Zezinho, the founder of Favela Adventures, a Brazilian tour operator, aspires to diminish these negative stereotypes by giving travelers a personal trip through his hometown Rocinha, one of Rio de Janeiro’s largest favelas.
“I like to show the cultural programs and life here. That life here may be difficult but we manage and we are happy people. The work I am doing here is to empower people who live here and to show and explain our community to visitors,” Zezinho said.
According to their website, they are the only favela tour company owned and operated by favela residents. Unlike other tours, their funds go directly back into the favela community and as the company grows they hope to use their income to build a community center for the arts.
“We have visits every day of the week, year-round,” Zezinho said. Booking is as simple as sending him an e-mail that has the dates you plan to be there and the kind of “tour” you would like to go on. Zezinho prefers the word “visit” over “tour” because he encourages guests to interact with the community and avoids superficial overviews of the city.
For the sake of familiarity, Zezinho has named his website Favela Tours in hopes that people come across his website in a search. While reading about the kind of tours available, you are redirected to the word “visit” once again.
Twenty-two Points of Interest
Visits can be as short as three hours or more than six for a group of eight people, depending on the number of time guests have. Their most popular visit is Rocinha Visit 6+ Hours which includes “22+ points of interest, two or three different roof views of the community, visit to Zezinho’s family and friends, eating in Rocinha, Tio Lino’s nonprofit art studio visit and much more.

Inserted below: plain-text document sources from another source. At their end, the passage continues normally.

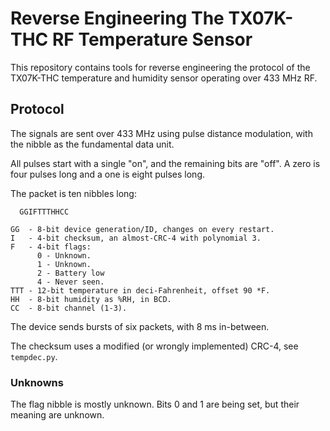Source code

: # Reverse Engineering The TX07K-THC RF Temperature Sensor

This repository contains tools for reverse engineering the protocol of the TX07K-THC temperature and humidity sensor operating over 433 MHz RF.

## Protocol

The signals are sent over 433 MHz using pulse distance modulation, with the nibble as the fundamental data unit.

All pulses start with a single "on", and the remaining bits are "off".
A zero is four pulses long and a one is eight pulses long.

The packet is ten nibbles long:

```
  GGIFTTTHHCC

GG  - 8-bit device generation/ID, changes on every restart.
I   - 4-bit checksum, an almost-CRC-4 with polynomial 3.
F   - 4-bit flags:
      0 - Unknown.
      1 - Unknown.
      2 - Battery low
      4 - Never seen.
TTT - 12-bit temperature in deci-Fahrenheit, offset 90 *F.
HH  - 8-bit humidity as %RH, in BCD.
CC  - 8-bit channel (1-3).
```

The device sends bursts of six packets, with 8 ms in-between.

The checksum uses a modified (or wrongly implemented) CRC-4, see `tempdec.py`.

### Unknowns

The flag nibble is mostly unknown.
Bits 0 and 1 are being set, but their meaning are unknown.
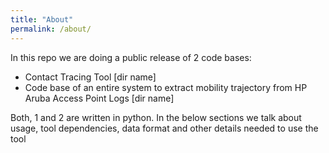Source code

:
 ```yaml
---
title: "About"
permalink: /about/
---
```


In this repo we are doing a public release of 2 code bases:

- Contact Tracing Tool [dir name]
- Code base of an entire system to extract mobility trajectory from HP Aruba Access Point Logs [dir name]

Both, 1 and 2 are written in python. In the below sections we talk about usage, tool dependencies, data format and other details needed to use the tool

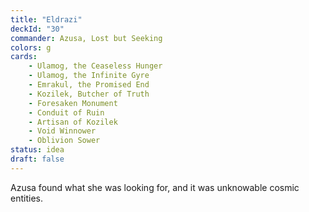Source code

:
 ```yaml
---
title: "Eldrazi"
deckId: "30"
commander: Azusa, Lost but Seeking
colors: g
cards:
    - Ulamog, the Ceaseless Hunger
    - Ulamog, the Infinite Gyre
    - Emrakul, the Promised End
    - Kozilek, Butcher of Truth
    - Foresaken Monument
    - Conduit of Ruin
    - Artisan of Kozilek
    - Void Winnower
    - Oblivion Sower
status: idea
draft: false
---
```


Azusa found what she was looking for, and it was unknowable cosmic entities.
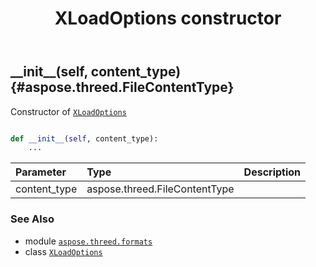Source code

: ﻿---
title: XLoadOptions constructor
second_title: Aspose.3D for Python via .NET API References
description: 
type: docs
weight: 10
url: /python-net/aspose.threed.formats/xloadoptions/__init__/
is_root: false
---

## \_\_init\_\_(self, content_type) {#aspose.threed.FileContentType}

Constructor of [`XLoadOptions`](/3d/python-net/aspose.threed.formats/xloadoptions)



```python

def __init__(self, content_type):
    ...
```


| Parameter | Type | Description |
| :- | :- | :- |
| content_type | aspose.threed.FileContentType |  |



### See Also
* module [`aspose.threed.formats`](../../)
* class [`XLoadOptions`](/3d/python-net/aspose.threed.formats/xloadoptions)
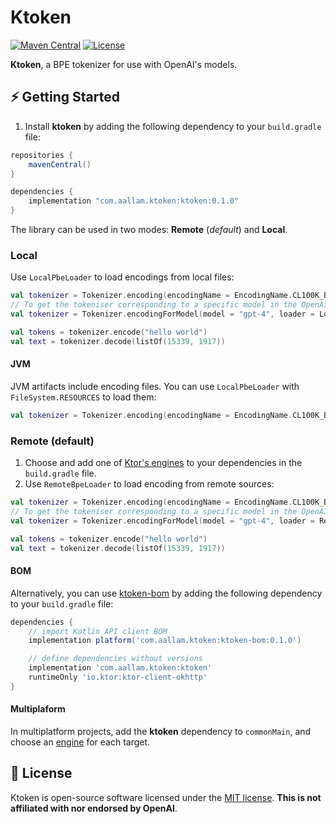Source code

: # Ktoken

[![Maven Central](https://img.shields.io/maven-central/v/com.aallam.ktoken/ktoken?color=blue&label=Download)](https://central.sonatype.com/namespace/com.aallam.ktoken)
[![License](https://img.shields.io/github/license/aallam/ktoken?color=yellow)](LICENSE.md)

**Ktoken**, a BPE tokenizer for use with OpenAI's models.

## ⚡️ Getting Started

1. Install **ktoken** by adding the following dependency to your `build.gradle` file:

```groovy
repositories {
    mavenCentral()
}

dependencies {
    implementation "com.aallam.ktoken:ktoken:0.1.0"
}
```

The library can be used in two modes: **Remote** (*default*) and **Local**.

### Local

Use `LocalPbeLoader` to load encodings from local files:

```kotlin
val tokenizer = Tokenizer.encoding(encodingName = EncodingName.CL100K_BASE, loader = LocalPbeLoader(FileSystem.SYSTEM))
// To get the tokeniser corresponding to a specific model in the OpenAI API:
val tokenizer = Tokenizer.encodingForModel(model = "gpt-4", loader = LocalPbeLoader(FileSystem.SYSTEM))

val tokens = tokenizer.encode("hello world")
val text = tokenizer.decode(listOf(15339, 1917))
```

#### JVM

JVM artifacts include encoding files. You can use `LocalPbeLoader` with `FileSystem.RESOURCES` to load them:

```kotlin
val tokenizer = Tokenizer.encoding(encodingName = EncodingName.CL100K_BASE, loader = LocalPbeLoader(FileSystem.RESOURCES))
```

### Remote (default)

1. Choose and add one of [Ktor's engines](https://ktor.io/docs/http-client-engines.html) to your dependencies in the `build.gradle` file.
2. Use `RemoteBpeLoader` to load encoding from remote sources:

```kotlin
val tokenizer = Tokenizer.encoding(encodingName = EncodingName.CL100K_BASE, loader = RemoteBpeLoader())
// To get the tokeniser corresponding to a specific model in the OpenAI API:
val tokenizer = Tokenizer.encodingForModel(model = "gpt-4", loader = RemoteBpeLoader())

val tokens = tokenizer.encode("hello world")
val text = tokenizer.decode(listOf(15339, 1917))
```

#### BOM

Alternatively, you can use [ktoken-bom](/ktoken-bom) by adding the following dependency to your `build.gradle` file:

```groovy
dependencies {
    // import Kotlin API client BOM
    implementation platform('com.aallam.ktoken:ktoken-bom:0.1.0')

    // define dependencies without versions
    implementation 'com.aallam.ktoken:ktoken'
    runtimeOnly 'io.ktor:ktor-client-okhttp'
}
```

#### Multiplaform

In multiplatform projects, add the **ktoken** dependency to `commonMain`, and choose an [engine](https://ktor.io/docs/http-client-engines.html) for each target.

## 📄 License

Ktoken is open-source software licensed under the [MIT license](LICENSE.md).
**This is not affiliated with nor endorsed by OpenAI**.
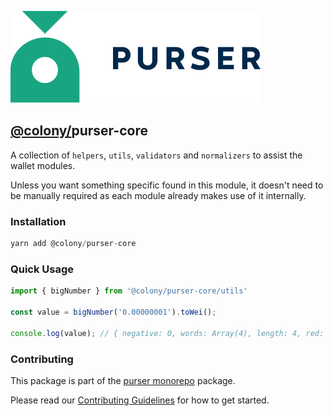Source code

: ![purser](../../../../.assets/purser_200.svg)

## [@colony/](https://www.npmjs.com/org/colony)purser-core

A collection of `helpers`, `utils`, `validators` and `normalizers` to assist the wallet modules.

Unless you want something specific found in this module, it doesn't need to be manually required as each module already makes use of it internally.

### Installation
```js
yarn add @colony/purser-core
```

### Quick Usage
```js
import { bigNumber } from '@colony/purser-core/utils'

const value = bigNumber('0.00000001').toWei();

console.log(value); // { negative: 0, words: Array(4), length: 4, red: null }
```

### Contributing

This package is part of the [purser monorepo](https://github.com/JoinColony/purser) package.

Please read our [Contributing Guidelines](https://github.com/JoinColony/purser/blob/master/.github/CONTRIBUTING.md) for how to get started.
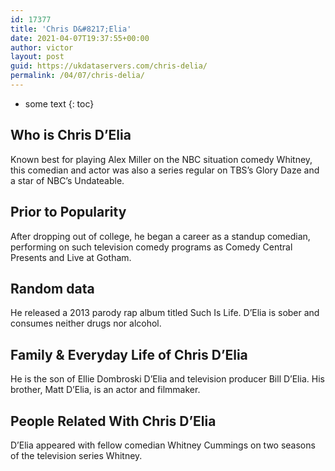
 ```yaml
---
id: 17377
title: 'Chris D&#8217;Elia'
date: 2021-04-07T19:37:55+00:00
author: victor
layout: post
guid: https://ukdataservers.com/chris-delia/
permalink: /04/07/chris-delia/
---
```


* some text
{: toc}


## Who is Chris D&#8217;Elia



Known best for playing Alex Miller on the NBC situation comedy Whitney, this comedian and actor was also a series regular on TBS&#8217;s Glory Daze and a star of NBC&#8217;s Undateable.

                
                
                
## Prior to Popularity



After dropping out of college, he began a career as a standup comedian, performing on such television comedy programs as Comedy Central Presents and Live at Gotham.

                
                
                
## Random data



He released a 2013 parody rap album titled Such Is Life. D&#8217;Elia is sober and consumes neither drugs nor alcohol. 

                
                
                
## Family & Everyday Life of Chris D&#8217;Elia



He is the son of Ellie Dombroski D&#8217;Elia and television producer Bill D&#8217;Elia. His brother, Matt D&#8217;Elia, is an actor and filmmaker.

                
                
                
## People Related With Chris D&#8217;Elia



D&#8217;Elia appeared with fellow comedian Whitney Cummings on two seasons of the television series Whitney.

”At the cost of 85 reais (48 USD), this visit is quite the bargain. For five extra reais, you can also include a Funk party or Samba performance in your visit. With a long testimonial section boasted on the website, Zezinho finds his visitors to always be interested in the culture. “I think most people are fascinated and like to see how the community was formed and the crowded housing.”
Zezinho also offers customized tours for 100 reais (56 USD). These tours are directed towards travelers with an unlimited amount of time to explore, strong interest in the history and culture, or special requests during their visit.
“I had a group of Australian women come to visit and one of them had been all over the world. Her thing to do was to jump rope in every place she visited. She even jumped rope at the Great Wall of China. So, I set it up for her to jump rope at the highest point in the favela, overlooking the whole community. I have a friend who has an awesome roof view.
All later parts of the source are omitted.